Kentucky native plants are valued in the restoration of large natural areas, but many grow successfully in small backyards where they conserve water, attract wildlife and reduce the use of fertilizers and pesticides.
“Some are truly great plants for Kentucky landscapes, but they can be hard for people to find because they’re not carried by large retail nurseries and garden centers,” said Winston “Win” Dunwell, professor of horticulture at the University of Kentucky Research and Education Center at Princeton, Ky.
“Some are easy to propagate, but others, the reason they’re not in the trade, is they are extremely difficult to propagate,” he said
Trillium, for instance, is challenging to grow from seed.
“The way to handle trillium is get a clump and divide it, like you would day lilies,” Dunwell said. “Plant those clumps; they thicken up, and then you’re on your way.”
At a lecture Thursday at UK’s Gluck Equine Research Center, Dunwell will talk about the selection and care of Kentucky native plants, and give tips on propagation.
“There are a lot of plants out there, not readily available in the trade, that homeowners can have in their landscape if they know how to propagate them,” he said.

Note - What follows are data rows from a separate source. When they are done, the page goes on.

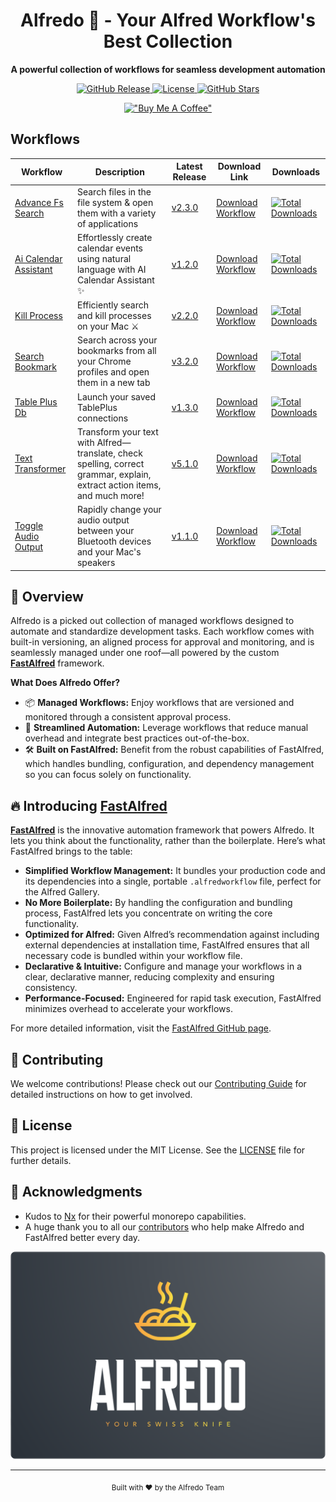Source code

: <div align="center">
  <h1>Alfredo 🍝 - Your Alfred Workflow's Best Collection</h1>
  <p><strong>A powerful collection of workflows for seamless development automation</strong></p>
  <p>
    <a href="https://github.com/avivbens/alfredo/releases">
      <img src="https://img.shields.io/github/v/release/avivbens/alfredo" alt="GitHub Release">
    </a>
    <a href="https://github.com/avivbens/alfredo/blob/main/LICENSE">
      <img src="https://img.shields.io/github/license/avivbens/alfredo" alt="License">
    </a>
    <a href="https://github.com/avivbens/alfredo/stargazers">
      <img src="https://img.shields.io/github/stars/avivbens/alfredo" alt="GitHub Stars">
    </a>
  </p>

[!["Buy Me A Coffee"](https://www.buymeacoffee.com/assets/img/custom_images/orange_img.png)](https://www.buymeacoffee.com/kcao7snkgx)

</div>

## Workflows

<div align="center">

<!-- TABLE_START -->

| Workflow                                                                     | Description                                                                                                               | Latest Release                                                                                 | Download Link                                                                                                                                             | Downloads                                                                                                                                                             |
| ---------------------------------------------------------------------------- | ------------------------------------------------------------------------------------------------------------------------- | ---------------------------------------------------------------------------------------------- | --------------------------------------------------------------------------------------------------------------------------------------------------------- | --------------------------------------------------------------------------------------------------------------------------------------------------------------------- |
| [Advance Fs Search](./projects/packages/advance-fs-search/README.md)         | Search files in the file system & open them with a variety of applications                                                | [v2.3.0](https://github.com/avivbens/alfredo/releases/tag/release/advance-fs-search/2.3.0)     | [Download Workflow](https://github.com/avivbens/alfredo/releases/download/release/advance-fs-search/2.3.0/advance-fs-search_2.3.0.alfredworkflow)         | [![Total Downloads](https://img.shields.io/github/downloads/avivbens/alfredo/total?label=Total%20Downloads&color=blue)](https://github.com/avivbens/alfredo/releases) |
| [Ai Calendar Assistant](./projects/packages/ai-calendar-assistant/README.md) | Effortlessly create calendar events using natural language with AI Calendar Assistant ✨                                  | [v1.2.0](https://github.com/avivbens/alfredo/releases/tag/release/ai-calendar-assistant/1.2.0) | [Download Workflow](https://github.com/avivbens/alfredo/releases/download/release/ai-calendar-assistant/1.2.0/ai-calendar-assistant_1.2.0.alfredworkflow) | [![Total Downloads](https://img.shields.io/github/downloads/avivbens/alfredo/total?label=Total%20Downloads&color=blue)](https://github.com/avivbens/alfredo/releases) |
| [Kill Process](./projects/packages/kill-process/README.md)                   | Efficiently search and kill processes on your Mac ⚔️                                                                      | [v2.2.0](https://github.com/avivbens/alfredo/releases/tag/release/kill-process/2.2.0)          | [Download Workflow](https://github.com/avivbens/alfredo/releases/download/release/kill-process/2.2.0/kill-process_2.2.0.alfredworkflow)                   | [![Total Downloads](https://img.shields.io/github/downloads/avivbens/alfredo/total?label=Total%20Downloads&color=blue)](https://github.com/avivbens/alfredo/releases) |
| [Search Bookmark](./projects/packages/search-bookmark/README.md)             | Search across your bookmarks from all your Chrome profiles and open them in a new tab                                     | [v3.2.0](https://github.com/avivbens/alfredo/releases/tag/release/search-bookmark/3.2.0)       | [Download Workflow](https://github.com/avivbens/alfredo/releases/download/release/search-bookmark/3.2.0/search-bookmark_3.2.0.alfredworkflow)             | [![Total Downloads](https://img.shields.io/github/downloads/avivbens/alfredo/total?label=Total%20Downloads&color=blue)](https://github.com/avivbens/alfredo/releases) |
| [Table Plus Db](./projects/packages/table-plus-db/README.md)                 | Launch your saved TablePlus connections                                                                                   | [v1.3.0](https://github.com/avivbens/alfredo/releases/tag/release/table-plus-db/1.3.0)         | [Download Workflow](https://github.com/avivbens/alfredo/releases/download/release/table-plus-db/1.3.0/table-plus-db_1.3.0.alfredworkflow)                 | [![Total Downloads](https://img.shields.io/github/downloads/avivbens/alfredo/total?label=Total%20Downloads&color=blue)](https://github.com/avivbens/alfredo/releases) |
| [Text Transformer](./projects/packages/text-transformer/README.md)           | Transform your text with Alfred—translate, check spelling, correct grammar, explain, extract action items, and much more! | [v5.1.0](https://github.com/avivbens/alfredo/releases/tag/release/text-transformer/5.1.0)      | [Download Workflow](https://github.com/avivbens/alfredo/releases/download/release/text-transformer/5.1.0/text-transformer_5.1.0.alfredworkflow)           | [![Total Downloads](https://img.shields.io/github/downloads/avivbens/alfredo/total?label=Total%20Downloads&color=blue)](https://github.com/avivbens/alfredo/releases) |
| [Toggle Audio Output](./projects/packages/toggle-audio-output/README.md)     | Rapidly change your audio output between your Bluetooth devices and your Mac's speakers                                   | [v1.1.0](https://github.com/avivbens/alfredo/releases/tag/release/toggle-audio-output/1.1.0)   | [Download Workflow](https://github.com/avivbens/alfredo/releases/download/release/toggle-audio-output/1.1.0/toggle-audio-output_1.1.0.alfredworkflow)     | [![Total Downloads](https://img.shields.io/github/downloads/avivbens/alfredo/total?label=Total%20Downloads&color=blue)](https://github.com/avivbens/alfredo/releases) |

<!-- TABLE_END -->

</div>

## 🚀 Overview

Alfredo is a picked out collection of managed workflows designed to automate and standardize development tasks. Each workflow comes with built-in versioning, an aligned process for approval and monitoring, and is seamlessly managed under one roof—all powered by the custom [**FastAlfred**](https://github.com/Avivbens/fast-alfred#readme) framework.

**What Does Alfredo Offer?**

- 📦 **Managed Workflows:** Enjoy workflows that are versioned and monitored through a consistent approval process.
- 🔄 **Streamlined Automation:** Leverage workflows that reduce manual overhead and integrate best practices out-of-the-box.
- 🛠️ **Built on FastAlfred:** Benefit from the robust capabilities of FastAlfred, which handles bundling, configuration, and dependency management so you can focus solely on functionality.

## 🔥 Introducing [FastAlfred](https://github.com/Avivbens/fast-alfred#readme)

[**FastAlfred**](https://github.com/Avivbens/fast-alfred#readme) is the innovative automation framework that powers Alfredo. It lets you think about the functionality, rather than the boilerplate. Here’s what FastAlfred brings to the table:

- **Simplified Workflow Management:** It bundles your production code and its dependencies into a single, portable `.alfredworkflow` file, perfect for the Alfred Gallery.
- **No More Boilerplate:** By handling the configuration and bundling process, FastAlfred lets you concentrate on writing the core functionality.
- **Optimized for Alfred:** Given Alfred’s recommendation against including external dependencies at installation time, FastAlfred ensures that all necessary code is bundled within your workflow file.
- **Declarative & Intuitive:** Configure and manage your workflows in a clear, declarative manner, reducing complexity and ensuring consistency.
- **Performance-Focused:** Engineered for rapid task execution, FastAlfred minimizes overhead to accelerate your workflows.

For more detailed information, visit the [FastAlfred GitHub page](https://github.com/Avivbens/fast-alfred#readme).

## 🤝 Contributing

We welcome contributions! Please check out our [Contributing Guide](CONTRIBUTING.md) for detailed instructions on how to get involved.

## 📜 License

This project is licensed under the MIT License. See the [LICENSE](LICENSE) file for further details.

## 🙏 Acknowledgments

- Kudos to [Nx](https://nx.dev) for their powerful monorepo capabilities.
- A huge thank you to all our [contributors](https://github.com/avivbens/alfredo/graphs/contributors) who help make Alfredo and FastAlfred better every day.

![Alfredo Logo](docs/logos/logo-full.png)

---

<div align="center">
  <sub>Built with ❤️ by the Alfredo Team</sub>
</div>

Like all plants, natives need to sited properly for their particular needs when it comes to sun, shade and soil types. “Bald cypress and buttonbush, for instance, are capable of growing in water or dry upland soils. But they also do well in disturbed, difficult landscape soils,” Dunwell said. “Of course, rhododendrons and a few of the oaks have very specific soil preferences and may not be trouble-free in some Kentucky landscapes.”

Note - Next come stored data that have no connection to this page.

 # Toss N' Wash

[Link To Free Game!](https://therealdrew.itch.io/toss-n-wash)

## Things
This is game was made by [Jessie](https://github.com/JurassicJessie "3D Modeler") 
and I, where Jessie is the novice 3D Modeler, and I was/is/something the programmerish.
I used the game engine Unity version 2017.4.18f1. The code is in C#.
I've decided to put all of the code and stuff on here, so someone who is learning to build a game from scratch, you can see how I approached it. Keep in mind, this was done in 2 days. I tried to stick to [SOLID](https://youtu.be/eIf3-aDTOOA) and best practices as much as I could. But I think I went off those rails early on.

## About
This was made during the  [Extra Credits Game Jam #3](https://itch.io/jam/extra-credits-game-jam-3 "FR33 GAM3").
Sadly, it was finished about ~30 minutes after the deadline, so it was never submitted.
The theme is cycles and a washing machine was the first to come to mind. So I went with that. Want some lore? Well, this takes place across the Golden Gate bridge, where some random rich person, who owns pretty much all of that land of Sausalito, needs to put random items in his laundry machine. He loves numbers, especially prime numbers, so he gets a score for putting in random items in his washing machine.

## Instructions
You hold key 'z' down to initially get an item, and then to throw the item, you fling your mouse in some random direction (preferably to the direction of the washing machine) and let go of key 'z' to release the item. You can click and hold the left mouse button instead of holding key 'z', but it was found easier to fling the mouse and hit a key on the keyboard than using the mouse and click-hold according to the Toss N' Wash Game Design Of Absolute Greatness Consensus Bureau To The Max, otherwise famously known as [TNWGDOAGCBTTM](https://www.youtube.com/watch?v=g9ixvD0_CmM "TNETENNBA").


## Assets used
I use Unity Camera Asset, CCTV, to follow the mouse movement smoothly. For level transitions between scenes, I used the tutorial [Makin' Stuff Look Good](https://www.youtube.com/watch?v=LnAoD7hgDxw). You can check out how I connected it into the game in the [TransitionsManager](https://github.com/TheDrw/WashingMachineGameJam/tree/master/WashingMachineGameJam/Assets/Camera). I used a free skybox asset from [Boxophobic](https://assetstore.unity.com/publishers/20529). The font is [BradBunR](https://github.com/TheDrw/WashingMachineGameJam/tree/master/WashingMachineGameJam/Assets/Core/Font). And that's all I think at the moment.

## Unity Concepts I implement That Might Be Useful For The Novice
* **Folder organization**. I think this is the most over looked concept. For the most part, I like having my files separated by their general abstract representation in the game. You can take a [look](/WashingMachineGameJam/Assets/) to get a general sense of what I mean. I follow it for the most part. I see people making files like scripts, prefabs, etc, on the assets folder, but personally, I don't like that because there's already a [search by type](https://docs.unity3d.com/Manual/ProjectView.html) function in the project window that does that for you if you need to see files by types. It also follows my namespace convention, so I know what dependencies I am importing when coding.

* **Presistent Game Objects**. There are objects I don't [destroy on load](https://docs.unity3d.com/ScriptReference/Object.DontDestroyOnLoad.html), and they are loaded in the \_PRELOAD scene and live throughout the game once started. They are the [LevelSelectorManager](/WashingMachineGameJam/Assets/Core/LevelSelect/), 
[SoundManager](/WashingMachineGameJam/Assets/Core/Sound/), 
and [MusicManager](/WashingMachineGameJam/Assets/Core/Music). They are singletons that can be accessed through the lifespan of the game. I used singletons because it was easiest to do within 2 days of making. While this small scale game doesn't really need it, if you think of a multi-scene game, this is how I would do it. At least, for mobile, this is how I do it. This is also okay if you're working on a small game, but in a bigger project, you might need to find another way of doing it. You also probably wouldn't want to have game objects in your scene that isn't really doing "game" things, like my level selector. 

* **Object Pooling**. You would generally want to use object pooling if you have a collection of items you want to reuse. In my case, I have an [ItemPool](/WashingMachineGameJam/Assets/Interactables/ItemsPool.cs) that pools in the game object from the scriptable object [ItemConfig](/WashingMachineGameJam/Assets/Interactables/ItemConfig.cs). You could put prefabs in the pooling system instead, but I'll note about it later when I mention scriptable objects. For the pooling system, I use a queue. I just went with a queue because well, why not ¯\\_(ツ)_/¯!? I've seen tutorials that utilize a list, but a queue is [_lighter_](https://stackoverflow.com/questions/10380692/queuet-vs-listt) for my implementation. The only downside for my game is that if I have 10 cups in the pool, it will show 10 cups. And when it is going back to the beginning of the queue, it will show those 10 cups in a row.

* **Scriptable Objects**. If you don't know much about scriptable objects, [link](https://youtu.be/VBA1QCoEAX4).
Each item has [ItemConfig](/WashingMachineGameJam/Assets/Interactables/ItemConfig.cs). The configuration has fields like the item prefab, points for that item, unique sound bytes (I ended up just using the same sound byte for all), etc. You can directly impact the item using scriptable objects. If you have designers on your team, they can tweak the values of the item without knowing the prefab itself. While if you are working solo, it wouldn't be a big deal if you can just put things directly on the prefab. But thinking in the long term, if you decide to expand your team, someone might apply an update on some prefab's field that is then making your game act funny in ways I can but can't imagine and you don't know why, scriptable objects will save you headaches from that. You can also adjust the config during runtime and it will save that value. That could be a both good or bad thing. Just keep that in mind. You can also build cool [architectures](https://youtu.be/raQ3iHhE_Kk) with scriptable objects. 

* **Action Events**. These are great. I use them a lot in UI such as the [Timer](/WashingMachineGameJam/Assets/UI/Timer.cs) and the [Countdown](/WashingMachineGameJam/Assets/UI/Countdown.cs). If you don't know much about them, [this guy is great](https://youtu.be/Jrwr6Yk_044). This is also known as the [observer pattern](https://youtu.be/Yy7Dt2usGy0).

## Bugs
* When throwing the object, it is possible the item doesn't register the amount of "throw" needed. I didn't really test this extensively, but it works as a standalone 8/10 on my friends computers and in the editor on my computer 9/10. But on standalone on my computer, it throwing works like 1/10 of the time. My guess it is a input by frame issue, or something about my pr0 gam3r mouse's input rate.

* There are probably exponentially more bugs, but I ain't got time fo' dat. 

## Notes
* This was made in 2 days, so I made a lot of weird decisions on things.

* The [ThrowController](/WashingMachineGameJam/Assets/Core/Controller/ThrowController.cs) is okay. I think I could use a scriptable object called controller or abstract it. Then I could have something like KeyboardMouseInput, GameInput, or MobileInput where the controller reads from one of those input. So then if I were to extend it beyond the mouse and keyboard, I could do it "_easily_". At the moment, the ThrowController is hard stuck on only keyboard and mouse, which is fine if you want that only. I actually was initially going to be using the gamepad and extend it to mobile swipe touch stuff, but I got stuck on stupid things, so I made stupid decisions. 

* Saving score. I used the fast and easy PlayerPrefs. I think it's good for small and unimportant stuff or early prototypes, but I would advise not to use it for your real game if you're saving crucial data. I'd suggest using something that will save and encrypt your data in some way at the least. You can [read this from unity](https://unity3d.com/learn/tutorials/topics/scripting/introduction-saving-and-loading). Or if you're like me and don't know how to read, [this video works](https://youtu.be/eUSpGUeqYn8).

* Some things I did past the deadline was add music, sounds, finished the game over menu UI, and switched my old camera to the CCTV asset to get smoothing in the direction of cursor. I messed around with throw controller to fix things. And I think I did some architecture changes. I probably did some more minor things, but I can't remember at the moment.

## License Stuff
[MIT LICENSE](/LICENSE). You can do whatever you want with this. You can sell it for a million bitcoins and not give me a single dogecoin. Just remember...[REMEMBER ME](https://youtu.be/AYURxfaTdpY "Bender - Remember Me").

Native plants are not always easy to find. The Kentucky Native Plant Society, on its website at Knps.org, lists nurseries in Kentucky, Indiana and Ohio that specialize in native plants.
The Kentucky Division of Forests operates two seedling nurseries to provide free trees. One is at Gilbertsville in Marshall County, the other at Grassy Creek near West Liberty. These nurseries offer 51 species of hardwoods and conifers suitable for planting on crop or pasture land, developing a Christmas tree farm, enhancing wildlife habitat, improving urban areas and reclaiming surface mining sites.
Dunwell cautioned against collecting plants from along roads or in woodland areas. Instead, he recommended rescuing plants from land targeted to become construction sites.
Beverly Fortune is a former Herald-Leader reporter. Reach her at beverlyfortune123@gmail or (859) 948-7846.
If you go
Kentucky native plants: selection and care
When: 7 p.m., March 24
Where: UK Gluck Equine Research Center, 1400 Nicholasville Rd.
Cost: $5 for public; free for Friends of The Arboretum members, students with ID.